_Exercise prompt:_ What you give back must match the data below character for character.
BEGIN Data for analysis
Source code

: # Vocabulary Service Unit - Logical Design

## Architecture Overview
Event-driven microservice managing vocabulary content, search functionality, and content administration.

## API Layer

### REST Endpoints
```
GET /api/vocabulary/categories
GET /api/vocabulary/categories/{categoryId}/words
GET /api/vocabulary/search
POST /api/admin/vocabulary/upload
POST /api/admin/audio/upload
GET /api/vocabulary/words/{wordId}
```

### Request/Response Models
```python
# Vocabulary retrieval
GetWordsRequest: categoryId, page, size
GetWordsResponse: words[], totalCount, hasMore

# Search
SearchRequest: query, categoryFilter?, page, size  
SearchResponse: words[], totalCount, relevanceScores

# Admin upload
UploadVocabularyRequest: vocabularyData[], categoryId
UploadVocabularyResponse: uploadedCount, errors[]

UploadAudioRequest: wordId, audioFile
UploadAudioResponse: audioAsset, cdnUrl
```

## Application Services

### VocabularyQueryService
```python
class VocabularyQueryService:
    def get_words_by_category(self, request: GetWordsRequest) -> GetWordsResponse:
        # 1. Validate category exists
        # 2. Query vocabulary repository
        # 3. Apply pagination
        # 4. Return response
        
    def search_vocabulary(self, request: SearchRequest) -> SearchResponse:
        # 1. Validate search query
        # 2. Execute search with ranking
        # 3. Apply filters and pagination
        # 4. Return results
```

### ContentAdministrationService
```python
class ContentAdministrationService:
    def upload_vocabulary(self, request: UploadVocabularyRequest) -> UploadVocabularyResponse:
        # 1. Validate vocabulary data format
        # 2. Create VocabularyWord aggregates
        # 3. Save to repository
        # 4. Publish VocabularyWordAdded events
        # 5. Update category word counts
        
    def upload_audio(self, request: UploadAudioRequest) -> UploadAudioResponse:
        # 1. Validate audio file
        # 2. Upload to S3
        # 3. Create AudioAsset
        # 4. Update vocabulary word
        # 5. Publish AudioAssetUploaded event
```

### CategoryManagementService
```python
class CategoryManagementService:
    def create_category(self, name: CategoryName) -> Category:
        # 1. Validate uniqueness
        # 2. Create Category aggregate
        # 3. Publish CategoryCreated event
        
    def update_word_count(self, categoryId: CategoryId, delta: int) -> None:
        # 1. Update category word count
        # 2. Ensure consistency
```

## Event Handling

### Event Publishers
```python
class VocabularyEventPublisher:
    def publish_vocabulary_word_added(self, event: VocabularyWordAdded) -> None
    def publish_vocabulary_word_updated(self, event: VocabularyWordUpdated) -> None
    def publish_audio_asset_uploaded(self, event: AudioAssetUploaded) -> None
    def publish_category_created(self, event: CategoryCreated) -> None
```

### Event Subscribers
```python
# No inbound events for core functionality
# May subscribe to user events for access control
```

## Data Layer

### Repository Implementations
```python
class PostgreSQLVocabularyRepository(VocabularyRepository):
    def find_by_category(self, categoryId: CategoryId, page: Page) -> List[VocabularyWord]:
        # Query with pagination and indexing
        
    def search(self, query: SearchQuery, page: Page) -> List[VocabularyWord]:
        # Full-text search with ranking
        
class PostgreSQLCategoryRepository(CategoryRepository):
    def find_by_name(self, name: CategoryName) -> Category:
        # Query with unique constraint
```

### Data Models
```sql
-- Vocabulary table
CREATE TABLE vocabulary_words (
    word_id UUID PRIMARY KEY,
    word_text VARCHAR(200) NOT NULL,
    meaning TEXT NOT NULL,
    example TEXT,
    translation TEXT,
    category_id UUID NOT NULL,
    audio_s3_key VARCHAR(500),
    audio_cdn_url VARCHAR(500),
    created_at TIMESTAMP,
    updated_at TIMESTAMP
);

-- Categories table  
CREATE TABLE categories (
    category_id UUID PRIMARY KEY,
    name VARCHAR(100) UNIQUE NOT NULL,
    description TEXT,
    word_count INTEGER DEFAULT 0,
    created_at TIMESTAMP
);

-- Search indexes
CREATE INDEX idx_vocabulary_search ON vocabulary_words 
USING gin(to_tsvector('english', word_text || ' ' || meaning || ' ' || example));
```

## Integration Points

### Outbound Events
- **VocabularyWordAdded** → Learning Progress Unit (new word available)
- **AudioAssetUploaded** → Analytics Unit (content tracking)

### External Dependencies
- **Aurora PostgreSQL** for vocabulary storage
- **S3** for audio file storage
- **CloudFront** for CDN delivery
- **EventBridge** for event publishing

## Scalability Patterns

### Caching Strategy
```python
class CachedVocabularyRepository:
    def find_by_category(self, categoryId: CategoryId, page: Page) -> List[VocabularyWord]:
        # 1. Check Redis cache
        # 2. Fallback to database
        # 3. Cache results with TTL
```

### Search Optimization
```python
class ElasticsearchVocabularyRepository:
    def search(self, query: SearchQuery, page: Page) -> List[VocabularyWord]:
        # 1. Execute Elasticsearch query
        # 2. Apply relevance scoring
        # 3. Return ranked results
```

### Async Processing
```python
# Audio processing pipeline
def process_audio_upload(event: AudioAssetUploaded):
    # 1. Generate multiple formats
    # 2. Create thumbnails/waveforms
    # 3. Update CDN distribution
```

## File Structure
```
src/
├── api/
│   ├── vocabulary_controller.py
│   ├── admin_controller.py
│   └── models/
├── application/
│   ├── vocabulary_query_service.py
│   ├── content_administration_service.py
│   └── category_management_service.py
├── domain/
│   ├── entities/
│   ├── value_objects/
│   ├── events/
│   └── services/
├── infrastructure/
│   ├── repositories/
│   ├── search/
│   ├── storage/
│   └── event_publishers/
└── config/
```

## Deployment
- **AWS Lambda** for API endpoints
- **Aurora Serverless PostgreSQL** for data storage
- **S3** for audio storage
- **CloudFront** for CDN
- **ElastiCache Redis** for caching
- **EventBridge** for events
END Data for analysis
_Your response:_
Source code

: # Vocabulary Service Unit - Logical Design

## Architecture Overview
Event-driven microservice managing vocabulary content, search functionality, and content administration.

## API Layer

### REST Endpoints
```
GET /api/vocabulary/categories
GET /api/vocabulary/categories/{categoryId}/words
GET /api/vocabulary/search
POST /api/admin/vocabulary/upload
POST /api/admin/audio/upload
GET /api/vocabulary/words/{wordId}
```

### Request/Response Models
```python
# Vocabulary retrieval
GetWordsRequest: categoryId, page, size
GetWordsResponse: words[], totalCount, hasMore

# Search
SearchRequest: query, categoryFilter?, page, size  
SearchResponse: words[], totalCount, relevanceScores

# Admin upload
UploadVocabularyRequest: vocabularyData[], categoryId
UploadVocabularyResponse: uploadedCount, errors[]

UploadAudioRequest: wordId, audioFile
UploadAudioResponse: audioAsset, cdnUrl
```

## Application Services

### VocabularyQueryService
```python
class VocabularyQueryService:
    def get_words_by_category(self, request: GetWordsRequest) -> GetWordsResponse:
        # 1. Validate category exists
        # 2. Query vocabulary repository
        # 3. Apply pagination
        # 4. Return response
        
    def search_vocabulary(self, request: SearchRequest) -> SearchResponse:
        # 1. Validate search query
        # 2. Execute search with ranking
        # 3. Apply filters and pagination
        # 4. Return results
```

### ContentAdministrationService
```python
class ContentAdministrationService:
    def upload_vocabulary(self, request: UploadVocabularyRequest) -> UploadVocabularyResponse:
        # 1. Validate vocabulary data format
        # 2. Create VocabularyWord aggregates
        # 3. Save to repository
        # 4. Publish VocabularyWordAdded events
        # 5. Update category word counts
        
    def upload_audio(self, request: UploadAudioRequest) -> UploadAudioResponse:
        # 1. Validate audio file
        # 2. Upload to S3
        # 3. Create AudioAsset
        # 4. Update vocabulary word
        # 5. Publish AudioAssetUploaded event
```

### CategoryManagementService
```python
class CategoryManagementService:
    def create_category(self, name: CategoryName) -> Category:
        # 1. Validate uniqueness
        # 2. Create Category aggregate
        # 3. Publish CategoryCreated event
        
    def update_word_count(self, categoryId: CategoryId, delta: int) -> None:
        # 1. Update category word count
        # 2. Ensure consistency
```

## Event Handling

### Event Publishers
```python
class VocabularyEventPublisher:
    def publish_vocabulary_word_added(self, event: VocabularyWordAdded) -> None
    def publish_vocabulary_word_updated(self, event: VocabularyWordUpdated) -> None
    def publish_audio_asset_uploaded(self, event: AudioAssetUploaded) -> None
    def publish_category_created(self, event: CategoryCreated) -> None
```

### Event Subscribers
```python
# No inbound events for core functionality
# May subscribe to user events for access control
```

## Data Layer

### Repository Implementations
```python
class PostgreSQLVocabularyRepository(VocabularyRepository):
    def find_by_category(self, categoryId: CategoryId, page: Page) -> List[VocabularyWord]:
        # Query with pagination and indexing
        
    def search(self, query: SearchQuery, page: Page) -> List[VocabularyWord]:
        # Full-text search with ranking
        
class PostgreSQLCategoryRepository(CategoryRepository):
    def find_by_name(self, name: CategoryName) -> Category:
        # Query with unique constraint
```

### Data Models
```sql
-- Vocabulary table
CREATE TABLE vocabulary_words (
    word_id UUID PRIMARY KEY,
    word_text VARCHAR(200) NOT NULL,
    meaning TEXT NOT NULL,
    example TEXT,
    translation TEXT,
    category_id UUID NOT NULL,
    audio_s3_key VARCHAR(500),
    audio_cdn_url VARCHAR(500),
    created_at TIMESTAMP,
    updated_at TIMESTAMP
);

-- Categories table  
CREATE TABLE categories (
    category_id UUID PRIMARY KEY,
    name VARCHAR(100) UNIQUE NOT NULL,
    description TEXT,
    word_count INTEGER DEFAULT 0,
    created_at TIMESTAMP
);

-- Search indexes
CREATE INDEX idx_vocabulary_search ON vocabulary_words 
USING gin(to_tsvector('english', word_text || ' ' || meaning || ' ' || example));
```

## Integration Points

### Outbound Events
- **VocabularyWordAdded** → Learning Progress Unit (new word available)
- **AudioAssetUploaded** → Analytics Unit (content tracking)

### External Dependencies
- **Aurora PostgreSQL** for vocabulary storage
- **S3** for audio file storage
- **CloudFront** for CDN delivery
- **EventBridge** for event publishing

## Scalability Patterns

### Caching Strategy
```python
class CachedVocabularyRepository:
    def find_by_category(self, categoryId: CategoryId, page: Page) -> List[VocabularyWord]:
        # 1. Check Redis cache
        # 2. Fallback to database
        # 3. Cache results with TTL
```

### Search Optimization
```python
class ElasticsearchVocabularyRepository:
    def search(self, query: SearchQuery, page: Page) -> List[VocabularyWord]:
        # 1. Execute Elasticsearch query
        # 2. Apply relevance scoring
        # 3. Return ranked results
```

### Async Processing
```python
# Audio processing pipeline
def process_audio_upload(event: AudioAssetUploaded):
    # 1. Generate multiple formats
    # 2. Create thumbnails/waveforms
    # 3. Update CDN distribution
```

## File Structure
```
src/
├── api/
│   ├── vocabulary_controller.py
│   ├── admin_controller.py
│   └── models/
├── application/
│   ├── vocabulary_query_service.py
│   ├── content_administration_service.py
│   └── category_management_service.py
├── domain/
│   ├── entities/
│   ├── value_objects/
│   ├── events/
│   └── services/
├── infrastructure/
│   ├── repositories/
│   ├── search/
│   ├── storage/
│   └── event_publishers/
└── config/
```

## Deployment
- **AWS Lambda** for API endpoints
- **Aurora Serverless PostgreSQL** for data storage
- **S3** for audio storage
- **CloudFront** for CDN
- **ElastiCache Redis** for caching
- **EventBridge** for events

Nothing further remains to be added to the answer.